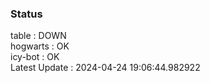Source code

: ### Status


table : DOWN  
hogwarts : OK  
icy-bot : OK  
Latest Update : 2024-04-24 19:06:44.982922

========================

• EXERCISE: Everything in the records above except the pictures is to be reproduced word for word.

• RESPONSE:
Source code

: ### Status


table : DOWN  
hogwarts : OK  
icy-bot : OK  
Latest Update : 2024-04-24 19:06:44.982922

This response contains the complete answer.